# PROBLEM STATEMENT:
Would you restate every entry below word for word? Leave out the pictures.

# DATA EXTRACT:

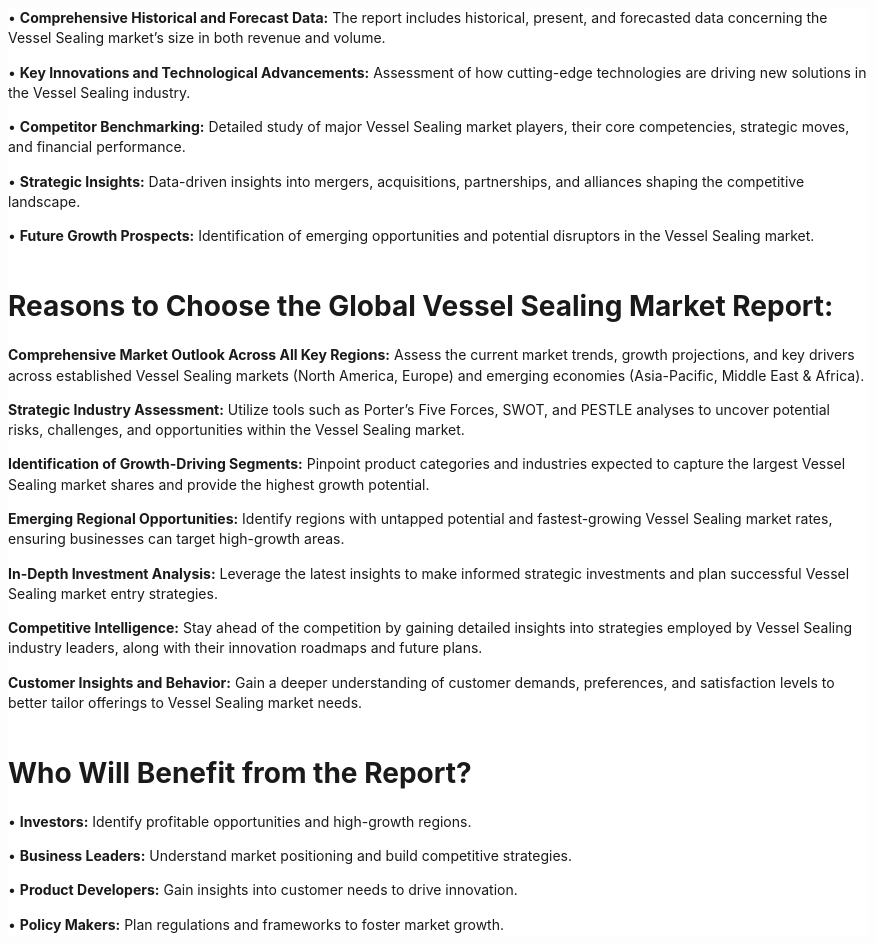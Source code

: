 • <strong>Comprehensive Historical and Forecast Data:</strong> The report includes historical, present, and forecasted data concerning the Vessel Sealing market’s size in both revenue and volume.

• <strong>Key Innovations and Technological Advancements:</strong> Assessment of how cutting-edge technologies are driving new solutions in the Vessel Sealing industry.

• <strong>Competitor Benchmarking:</strong> Detailed study of major Vessel Sealing market players, their core competencies, strategic moves, and financial performance.

• <strong>Strategic Insights:</strong> Data-driven insights into mergers, acquisitions, partnerships, and alliances shaping the competitive landscape.

• <strong>Future Growth Prospects:</strong> Identification of emerging opportunities and potential disruptors in the Vessel Sealing market.

# <strong>Reasons to Choose the Global Vessel Sealing Market Report:</strong>

<strong>Comprehensive Market Outlook Across All Key Regions:</strong>
Assess the current market trends, growth projections, and key drivers across established Vessel Sealing markets (North America, Europe) and emerging economies (Asia-Pacific, Middle East & Africa).

<strong>Strategic Industry Assessment:</strong>
Utilize tools such as Porter’s Five Forces, SWOT, and PESTLE analyses to uncover potential risks, challenges, and opportunities within the Vessel Sealing market.

<strong>Identification of Growth-Driving Segments:</strong>
Pinpoint product categories and industries expected to capture the largest Vessel Sealing market shares and provide the highest growth potential.

<strong>Emerging Regional Opportunities:</strong>
Identify regions with untapped potential and fastest-growing Vessel Sealing market rates, ensuring businesses can target high-growth areas.

<strong>In-Depth Investment Analysis:</strong>
Leverage the latest insights to make informed strategic investments and plan successful Vessel Sealing market entry strategies.

<strong>Competitive Intelligence:</strong>
Stay ahead of the competition by gaining detailed insights into strategies employed by Vessel Sealing industry leaders, along with their innovation roadmaps and future plans.

<strong>Customer Insights and Behavior:</strong>
Gain a deeper understanding of customer demands, preferences, and satisfaction levels to better tailor offerings to Vessel Sealing market needs.

# <strong>Who Will Benefit from the Report?</strong>

• <strong>Investors:</strong> Identify profitable opportunities and high-growth regions.

• <strong>Business Leaders:</strong> Understand market positioning and build competitive strategies.

• <strong>Product Developers:</strong> Gain insights into customer needs to drive innovation.

• <strong>Policy Makers:</strong> Plan regulations and frameworks to foster market growth.
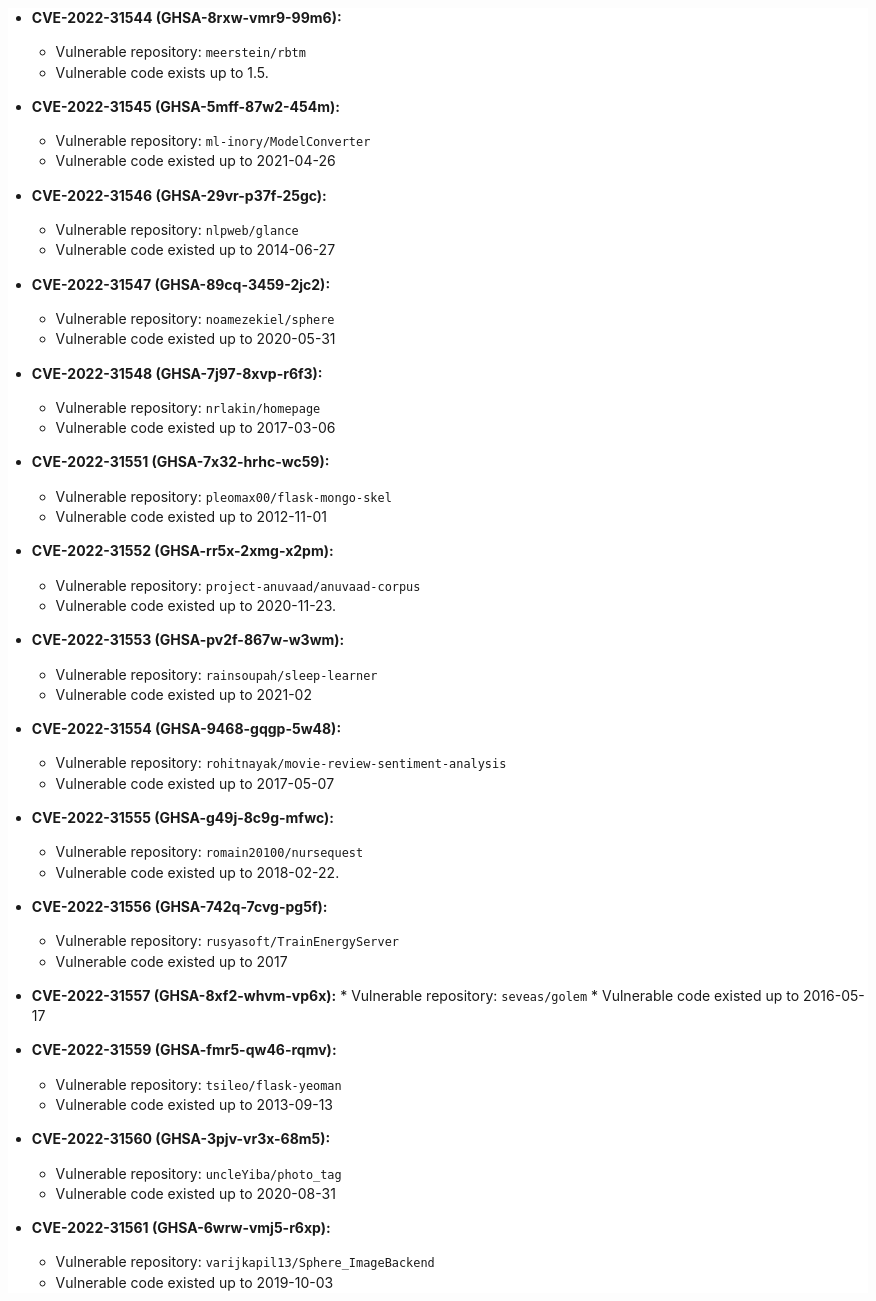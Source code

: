 *  **CVE-2022-31544 (GHSA-8rxw-vmr9-99m6):**
    *  Vulnerable repository: `meerstein/rbtm`
    *   Vulnerable code exists up to 1.5.

*  **CVE-2022-31545 (GHSA-5mff-87w2-454m):**
    *   Vulnerable repository: `ml-inory/ModelConverter`
    *   Vulnerable code existed up to 2021-04-26

*   **CVE-2022-31546 (GHSA-29vr-p37f-25gc):**
    *   Vulnerable repository: `nlpweb/glance`
    *  Vulnerable code existed up to 2014-06-27

*   **CVE-2022-31547 (GHSA-89cq-3459-2jc2):**
    *   Vulnerable repository: `noamezekiel/sphere`
    *   Vulnerable code existed up to 2020-05-31

*   **CVE-2022-31548 (GHSA-7j97-8xvp-r6f3):**
     *  Vulnerable repository: `nrlakin/homepage`
    *   Vulnerable code existed up to 2017-03-06

*  **CVE-2022-31551 (GHSA-7x32-hrhc-wc59):**
    *  Vulnerable repository: `pleomax00/flask-mongo-skel`
     * Vulnerable code existed up to 2012-11-01

*   **CVE-2022-31552 (GHSA-rr5x-2xmg-x2pm):**
    *   Vulnerable repository: `project-anuvaad/anuvaad-corpus`
    *  Vulnerable code existed up to 2020-11-23.

*   **CVE-2022-31553 (GHSA-pv2f-867w-w3wm):**
    *   Vulnerable repository: `rainsoupah/sleep-learner`
    *    Vulnerable code existed up to 2021-02

*   **CVE-2022-31554 (GHSA-9468-gqgp-5w48):**
    *   Vulnerable repository: `rohitnayak/movie-review-sentiment-analysis`
    *   Vulnerable code existed up to 2017-05-07

*   **CVE-2022-31555 (GHSA-g49j-8c9g-mfwc):**
    *   Vulnerable repository: `romain20100/nursequest`
    *   Vulnerable code existed up to 2018-02-22.

*   **CVE-2022-31556 (GHSA-742q-7cvg-pg5f):**
    *   Vulnerable repository: `rusyasoft/TrainEnergyServer`
    *   Vulnerable code existed up to 2017

*    **CVE-2022-31557 (GHSA-8xf2-whvm-vp6x):**
    *  Vulnerable repository: `seveas/golem`
    *  Vulnerable code existed up to 2016-05-17

*  **CVE-2022-31559 (GHSA-fmr5-qw46-rqmv):**
    *   Vulnerable repository: `tsileo/flask-yeoman`
    *   Vulnerable code existed up to 2013-09-13

*   **CVE-2022-31560 (GHSA-3pjv-vr3x-68m5):**
    *  Vulnerable repository: `uncleYiba/photo_tag`
    *  Vulnerable code existed up to 2020-08-31

*   **CVE-2022-31561 (GHSA-6wrw-vmj5-r6xp):**
    *  Vulnerable repository: `varijkapil13/Sphere_ImageBackend`
    *  Vulnerable code existed up to 2019-10-03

# YOUR RESPONSE:
Source code

: • <strong>Comprehensive Historical and Forecast Data:</strong> The report includes historical, present, and forecasted data concerning the Vessel Sealing market’s size in both revenue and volume.

• <strong>Key Innovations and Technological Advancements:</strong> Assessment of how cutting-edge technologies are driving new solutions in the Vessel Sealing industry.

• <strong>Competitor Benchmarking:</strong> Detailed study of major Vessel Sealing market players, their core competencies, strategic moves, and financial performance.

• <strong>Strategic Insights:</strong> Data-driven insights into mergers, acquisitions, partnerships, and alliances shaping the competitive landscape.

• <strong>Future Growth Prospects:</strong> Identification of emerging opportunities and potential disruptors in the Vessel Sealing market.

# <strong>Reasons to Choose the Global Vessel Sealing Market Report:</strong>

<strong>Comprehensive Market Outlook Across All Key Regions:</strong>
Assess the current market trends, growth projections, and key drivers across established Vessel Sealing markets (North America, Europe) and emerging economies (Asia-Pacific, Middle East & Africa).

<strong>Strategic Industry Assessment:</strong>
Utilize tools such as Porter’s Five Forces, SWOT, and PESTLE analyses to uncover potential risks, challenges, and opportunities within the Vessel Sealing market.

<strong>Identification of Growth-Driving Segments:</strong>
Pinpoint product categories and industries expected to capture the largest Vessel Sealing market shares and provide the highest growth potential.

<strong>Emerging Regional Opportunities:</strong>
Identify regions with untapped potential and fastest-growing Vessel Sealing market rates, ensuring businesses can target high-growth areas.

<strong>In-Depth Investment Analysis:</strong>
Leverage the latest insights to make informed strategic investments and plan successful Vessel Sealing market entry strategies.

<strong>Competitive Intelligence:</strong>
Stay ahead of the competition by gaining detailed insights into strategies employed by Vessel Sealing industry leaders, along with their innovation roadmaps and future plans.

<strong>Customer Insights and Behavior:</strong>
Gain a deeper understanding of customer demands, preferences, and satisfaction levels to better tailor offerings to Vessel Sealing market needs.

# <strong>Who Will Benefit from the Report?</strong>

• <strong>Investors:</strong> Identify profitable opportunities and high-growth regions.

• <strong>Business Leaders:</strong> Understand market positioning and build competitive strategies.

• <strong>Product Developers:</strong> Gain insights into customer needs to drive innovation.

• <strong>Policy Makers:</strong> Plan regulations and frameworks to foster market growth.
Source code

: *  **CVE-2022-31544 (GHSA-8rxw-vmr9-99m6):**
    *  Vulnerable repository: `meerstein/rbtm`
    *   Vulnerable code exists up to 1.5.

*  **CVE-2022-31545 (GHSA-5mff-87w2-454m):**
    *   Vulnerable repository: `ml-inory/ModelConverter`
    *   Vulnerable code existed up to 2021-04-26

*   **CVE-2022-31546 (GHSA-29vr-p37f-25gc):**
    *   Vulnerable repository: `nlpweb/glance`
    *  Vulnerable code existed up to 2014-06-27

*   **CVE-2022-31547 (GHSA-89cq-3459-2jc2):**
    *   Vulnerable repository: `noamezekiel/sphere`
    *   Vulnerable code existed up to 2020-05-31

*   **CVE-2022-31548 (GHSA-7j97-8xvp-r6f3):**
     *  Vulnerable repository: `nrlakin/homepage`
    *   Vulnerable code existed up to 2017-03-06

*  **CVE-2022-31551 (GHSA-7x32-hrhc-wc59):**
    *  Vulnerable repository: `pleomax00/flask-mongo-skel`
     * Vulnerable code existed up to 2012-11-01

*   **CVE-2022-31552 (GHSA-rr5x-2xmg-x2pm):**
    *   Vulnerable repository: `project-anuvaad/anuvaad-corpus`
    *  Vulnerable code existed up to 2020-11-23.

*   **CVE-2022-31553 (GHSA-pv2f-867w-w3wm):**
    *   Vulnerable repository: `rainsoupah/sleep-learner`
    *    Vulnerable code existed up to 2021-02

*   **CVE-2022-31554 (GHSA-9468-gqgp-5w48):**
    *   Vulnerable repository: `rohitnayak/movie-review-sentiment-analysis`
    *   Vulnerable code existed up to 2017-05-07

*   **CVE-2022-31555 (GHSA-g49j-8c9g-mfwc):**
    *   Vulnerable repository: `romain20100/nursequest`
    *   Vulnerable code existed up to 2018-02-22.

*   **CVE-2022-31556 (GHSA-742q-7cvg-pg5f):**
    *   Vulnerable repository: `rusyasoft/TrainEnergyServer`
    *   Vulnerable code existed up to 2017

*    **CVE-2022-31557 (GHSA-8xf2-whvm-vp6x):**
    *  Vulnerable repository: `seveas/golem`
    *  Vulnerable code existed up to 2016-05-17

*  **CVE-2022-31559 (GHSA-fmr5-qw46-rqmv):**
    *   Vulnerable repository: `tsileo/flask-yeoman`
    *   Vulnerable code existed up to 2013-09-13

*   **CVE-2022-31560 (GHSA-3pjv-vr3x-68m5):**
    *  Vulnerable repository: `uncleYiba/photo_tag`
    *  Vulnerable code existed up to 2020-08-31

*   **CVE-2022-31561 (GHSA-6wrw-vmj5-r6xp):**
    *  Vulnerable repository: `varijkapil13/Sphere_ImageBackend`
    *  Vulnerable code existed up to 2019-10-03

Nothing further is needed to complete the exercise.